■ Assignment: Write every record out again exactly, and keep images out of it.

Rendered images with source text:
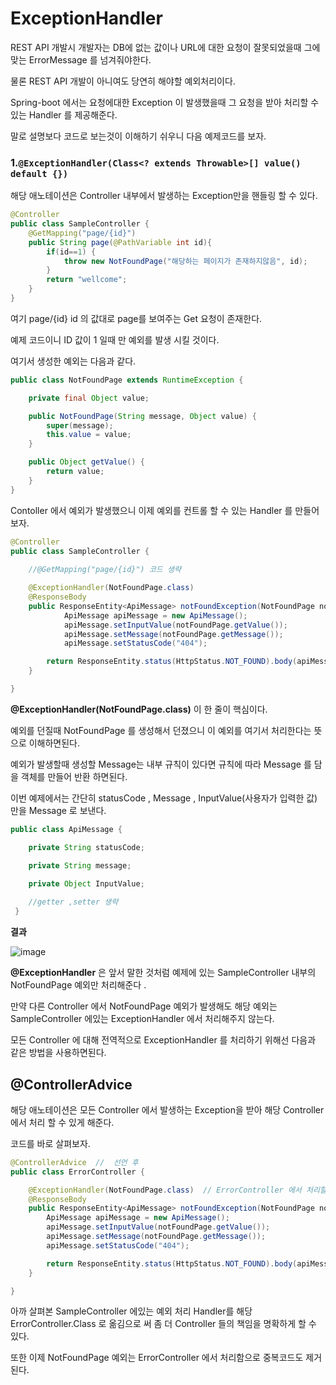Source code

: # ExceptionHandler



REST API 개발시 개발자는 DB에 없는 값이나 URL에 대한 요청이 잘못되었을때 그에 맞는 ErrorMessage 를 넘겨줘야한다.

물론 REST API 개발이 아니여도 당연히 해야할 예외처리이다.



Spring-boot 에서는 요청에대한 Exception 이 발생했을때 그 요청을 받아 처리할 수 있는 Handler 를 제공해준다.



말로 설명보다 코드로 보는것이 이해하기 쉬우니  다음 예제코드를 보자.



### 1.**`@ExceptionHandler(Class<? extends Throwable>[] value() default {})`**

해당 애노테이션은  Controller 내부에서 발생하는 Exception만을 핸들링 할 수 있다.



```java
@Controller
public class SampleController {
    @GetMapping("page/{id}")
    public String page(@PathVariable int id){
        if(id==1) {
            throw new NotFoundPage("해당하는 페이지가 존재하지않음", id);
        }
        return "wellcome";
    }
}
```

여기 page/{id}  id 의 값대로 page를 보여주는 Get 요청이 존재한다.

예제 코드이니 ID 값이 1 일때 만  예외를 발생 시킬 것이다.



여기서 생성한 예외는 다음과 같다.

```java
public class NotFoundPage extends RuntimeException {

    private final Object value;

    public NotFoundPage(String message, Object value) {
        super(message);
        this.value = value;
    }

    public Object getValue() {
        return value;
    }
}
```



Contoller 에서 예외가 발생했으니 이제 예외를 컨트롤 할 수 있는 Handler 를 만들어보자.

```java
@Controller
public class SampleController {
    
    //@GetMapping("page/{id}") 코드 생략

    @ExceptionHandler(NotFoundPage.class)
    @ResponseBody
    public ResponseEntity<ApiMessage> notFoundException(NotFoundPage notFoundPage){
            ApiMessage apiMessage = new ApiMessage();
            apiMessage.setInputValue(notFoundPage.getValue());
            apiMessage.setMessage(notFoundPage.getMessage());
            apiMessage.setStatusCode("404");

        return ResponseEntity.status(HttpStatus.NOT_FOUND).body(apiMessage);
    }

}
```



**@ExceptionHandler(NotFoundPage.class)**  이 한 줄이 핵심이다.



예외를 던질때 NotFoundPage 를 생성해서 던졌으니 이 예외를 여기서 처리한다는 뜻으로 이해하면된다.



예외가 발생할때 생성할 Message는 내부 규칙이 있다면 규칙에 따라 Message 를 담을 객체를 만들어 반환 하면된다.



이번 예제에서는 간단히  statusCode , Message , InputValue(사용자가 입력한 값) 만을  Message 로 보낸다.

```java
public class ApiMessage {

    private String statusCode;

    private String message;

    private Object InputValue;
    
    //getter ,setter 생략 
 }
```

 

**결과**

![image](https://user-images.githubusercontent.com/64793712/105469261-4d55e480-5cdb-11eb-9815-1495f776dbe1.png)





**@ExceptionHandler** 은 앞서 말한 것처럼   예제에 있는 SampleController 내부의  NotFoundPage 예외만 처리해준다 .

만약 다른 Controller 에서 NotFoundPage 예외가 발생해도 해당 예외는 SampleController 에있는 ExceptionHandler 에서 처리해주지 않는다.



모든 Controller 에 대해 전역적으로 ExceptionHandler 를 처리하기 위해선 다음과 같은 방법을 사용하면된다.





## **@ControllerAdvice**

해당 애노테이션은 모든 Controller 에서 발생하는 Exception을 받아 해당 Controller 에서 처리 할 수 있게 해준다.



코드를 바로 살펴보자.



```java
@ControllerAdvice  //  선언 후
public class ErrorController {

    @ExceptionHandler(NotFoundPage.class)  // ErrorController 에서 처리할 ExceptionHandler 를 작성 해주면 된다.
    @ResponseBody
    public ResponseEntity<ApiMessage> notFoundException(NotFoundPage notFoundPage){
        ApiMessage apiMessage = new ApiMessage();
        apiMessage.setInputValue(notFoundPage.getValue());
        apiMessage.setMessage(notFoundPage.getMessage());
        apiMessage.setStatusCode("404");

        return ResponseEntity.status(HttpStatus.NOT_FOUND).body(apiMessage);
    }

}
```



아까 살펴본 SampleController 에있는  예외 처리 Handler를  해당  ErrorController.Class 로 옮김으로 써  좀 더  Controller 들의 책임을 명확하게 할 수 있다.

또한 이제 NotFoundPage 예외는  ErrorController 에서 처리함으로 중복코드도 제거된다.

■ Task output:
Source code

: # ExceptionHandler



REST API 개발시 개발자는 DB에 없는 값이나 URL에 대한 요청이 잘못되었을때 그에 맞는 ErrorMessage 를 넘겨줘야한다.

물론 REST API 개발이 아니여도 당연히 해야할 예외처리이다.



Spring-boot 에서는 요청에대한 Exception 이 발생했을때 그 요청을 받아 처리할 수 있는 Handler 를 제공해준다.



말로 설명보다 코드로 보는것이 이해하기 쉬우니  다음 예제코드를 보자.



### 1.**`@ExceptionHandler(Class<? extends Throwable>[] value() default {})`**

해당 애노테이션은  Controller 내부에서 발생하는 Exception만을 핸들링 할 수 있다.



```java
@Controller
public class SampleController {
    @GetMapping("page/{id}")
    public String page(@PathVariable int id){
        if(id==1) {
            throw new NotFoundPage("해당하는 페이지가 존재하지않음", id);
        }
        return "wellcome";
    }
}
```

여기 page/{id}  id 의 값대로 page를 보여주는 Get 요청이 존재한다.

예제 코드이니 ID 값이 1 일때 만  예외를 발생 시킬 것이다.



여기서 생성한 예외는 다음과 같다.

```java
public class NotFoundPage extends RuntimeException {

    private final Object value;

    public NotFoundPage(String message, Object value) {
        super(message);
        this.value = value;
    }

    public Object getValue() {
        return value;
    }
}
```



Contoller 에서 예외가 발생했으니 이제 예외를 컨트롤 할 수 있는 Handler 를 만들어보자.

```java
@Controller
public class SampleController {
    
    //@GetMapping("page/{id}") 코드 생략

    @ExceptionHandler(NotFoundPage.class)
    @ResponseBody
    public ResponseEntity<ApiMessage> notFoundException(NotFoundPage notFoundPage){
            ApiMessage apiMessage = new ApiMessage();
            apiMessage.setInputValue(notFoundPage.getValue());
            apiMessage.setMessage(notFoundPage.getMessage());
            apiMessage.setStatusCode("404");

        return ResponseEntity.status(HttpStatus.NOT_FOUND).body(apiMessage);
    }

}
```



**@ExceptionHandler(NotFoundPage.class)**  이 한 줄이 핵심이다.



예외를 던질때 NotFoundPage 를 생성해서 던졌으니 이 예외를 여기서 처리한다는 뜻으로 이해하면된다.



예외가 발생할때 생성할 Message는 내부 규칙이 있다면 규칙에 따라 Message 를 담을 객체를 만들어 반환 하면된다.



이번 예제에서는 간단히  statusCode , Message , InputValue(사용자가 입력한 값) 만을  Message 로 보낸다.

```java
public class ApiMessage {

    private String statusCode;

    private String message;

    private Object InputValue;
    
    //getter ,setter 생략 
 }
```

 

**결과**

![image](https://user-images.githubusercontent.com/64793712/105469261-4d55e480-5cdb-11eb-9815-1495f776dbe1.png)





**@ExceptionHandler** 은 앞서 말한 것처럼   예제에 있는 SampleController 내부의  NotFoundPage 예외만 처리해준다 .

만약 다른 Controller 에서 NotFoundPage 예외가 발생해도 해당 예외는 SampleController 에있는 ExceptionHandler 에서 처리해주지 않는다.



모든 Controller 에 대해 전역적으로 ExceptionHandler 를 처리하기 위해선 다음과 같은 방법을 사용하면된다.





## **@ControllerAdvice**

해당 애노테이션은 모든 Controller 에서 발생하는 Exception을 받아 해당 Controller 에서 처리 할 수 있게 해준다.



코드를 바로 살펴보자.



```java
@ControllerAdvice  //  선언 후
public class ErrorController {

    @ExceptionHandler(NotFoundPage.class)  // ErrorController 에서 처리할 ExceptionHandler 를 작성 해주면 된다.
    @ResponseBody
    public ResponseEntity<ApiMessage> notFoundException(NotFoundPage notFoundPage){
        ApiMessage apiMessage = new ApiMessage();
        apiMessage.setInputValue(notFoundPage.getValue());
        apiMessage.setMessage(notFoundPage.getMessage());
        apiMessage.setStatusCode("404");

        return ResponseEntity.status(HttpStatus.NOT_FOUND).body(apiMessage);
    }

}
```



아까 살펴본 SampleController 에있는  예외 처리 Handler를  해당  ErrorController.Class 로 옮김으로 써  좀 더  Controller 들의 책임을 명확하게 할 수 있다.

또한 이제 NotFoundPage 예외는  ErrorController 에서 처리함으로 중복코드도 제거된다.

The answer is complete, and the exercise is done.